1. ## Power series convergence

Hi there. Well, I was trying to determine the radius and interval of convergence for this power series:
$\displaystyle\sum_{0}^{\infty} \displaystyle\frac{x^n}{n-2}$

So this is what I did till now:
$\displaystyle\lim_{n \to{+}\infty}{\left |{\displaystyle\frac{n-1}{n-2}}\right |}=1$

Then $\left |{x}\right |<1$
The thing is this result is clearly wrong, I think the series diverges for any x, there is a discontinuity at n=2 for the sum. But I don't know what I'm doing wrong.

Bye there, thanks for your help!

2. $\displaystyle\lim_{n \to{+}\infty}{\left |{\displaystyle\frac{n-1}{n-2}}\right |}=1$
Where is x here?

And the sum should NOT start at 0
It should start at 3 or higher.

3. It does start at zero. x is not needed to get the radius of convergence. It follows from the ratio test for the convergence of series.
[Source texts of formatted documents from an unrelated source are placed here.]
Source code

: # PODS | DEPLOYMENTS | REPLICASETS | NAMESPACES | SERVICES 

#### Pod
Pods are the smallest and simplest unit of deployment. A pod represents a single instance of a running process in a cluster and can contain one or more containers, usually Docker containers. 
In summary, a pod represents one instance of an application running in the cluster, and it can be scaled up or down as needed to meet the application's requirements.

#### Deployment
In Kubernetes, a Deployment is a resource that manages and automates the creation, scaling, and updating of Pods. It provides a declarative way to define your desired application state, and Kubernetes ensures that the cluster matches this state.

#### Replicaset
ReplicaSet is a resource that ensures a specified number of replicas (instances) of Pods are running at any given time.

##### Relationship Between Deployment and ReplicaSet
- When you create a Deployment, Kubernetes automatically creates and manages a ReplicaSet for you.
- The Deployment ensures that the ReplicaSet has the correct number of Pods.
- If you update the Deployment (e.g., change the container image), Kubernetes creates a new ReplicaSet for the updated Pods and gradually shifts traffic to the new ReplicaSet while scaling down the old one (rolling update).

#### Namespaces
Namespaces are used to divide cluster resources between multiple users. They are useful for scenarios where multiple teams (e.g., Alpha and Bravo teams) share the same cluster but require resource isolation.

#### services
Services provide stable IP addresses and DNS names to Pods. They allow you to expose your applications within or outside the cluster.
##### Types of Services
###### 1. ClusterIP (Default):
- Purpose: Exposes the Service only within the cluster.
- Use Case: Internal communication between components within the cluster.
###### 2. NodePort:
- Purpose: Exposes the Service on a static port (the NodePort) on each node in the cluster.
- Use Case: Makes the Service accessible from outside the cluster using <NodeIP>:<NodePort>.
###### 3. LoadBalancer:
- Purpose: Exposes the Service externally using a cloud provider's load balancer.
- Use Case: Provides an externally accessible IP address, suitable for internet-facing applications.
What I'm trying to find is the radius for the convergence of the power series, and its interval

If exists $\displaystyle\lim_{n \to{+}\infty}{\left |{\displaystyle\frac{a_{n+1}(x-x_0)^{n+1}}{a_{n}(x-x_0)^{n}}}\right |}<1$

Then
$R=\displaystyle\lim_{n \to{+}\infty}{\left |{\displaystyle\frac{a_{n}}{a_{n+1}}}\right |}<(x-x_0)$

The thing is I think it actually doesn't exists the limit I gave before. I mean, the series doesn't converges for any x. But I have to demonstrate it.

4. Originally Posted by Ulysses
It does start at zero.
It can't start at n = 0. The n = 2 term is singular.

-Dan

5. We can take care to say $n\ne 2$.
Example: $f(x) = \sum\limits_{n = 0}^1 {\frac{{x^n }}{{n - 2}}} + \sum\limits_{n = 3}^\infty {\frac{{x^n }}{{n - 2}}}$
Now $f(x)$ is defined for all $|x|<1$.
The root test works nicely here.

6. Ok. I know it diverges at n=2, but in the exercise it starts at n=0. What I'm supposed to do?

7. There is nothing called RATIO FOR THE CONVERGENCE OF THE POWER SERIES !
Do you mean radius of the convergence or interval of the convergence?

Your series takes the form $\sum \, a_n$

First you will compute $\lim_{n\to\infty} \left| \frac{a_{n+1}}{a_n} \right|$.

$\left| \frac{a_{n+1}}{a_n} \right| = \left| \frac{x^n \cdot (n-2)}{n-1} \right| \rightarrow |x|$ as $n \rightarrow \infty$. (Note that we are dealing with x as a constant while evaluating the limit.).

For the convergence, |x| must be < 1 ,that is -1<x<1

so we reach the form a<x<b , then the radius equal (b-a)/2 = (1-(-1))/2=2/2=1

It is impossible for the power series to be divergent for all x.

at least, it must converge for 1 value for x.

and the sum should not start at n=0. (your $a_n$ is not continuous at n=2).

8. Yes Ted, I'm sorry, my English sucks :P

Thank you all, I think that made things clear to me.

9. Originally Posted by Ulysses
Ok. I know it diverges at n=2, but in the exercise it starts at n=0. What I'm supposed to do?
The convergence test will still work quite nicely if n starts at 3. (The limit is, after all, taken at infinity.) The summation is just not correctly stated is all.

-Dan

Edit: Or you can use Plato's summation. I didn't see that before.

10. Of course, changing any finite number of terms of an infinite sequence change what it converges to but does not change whether or not it converges.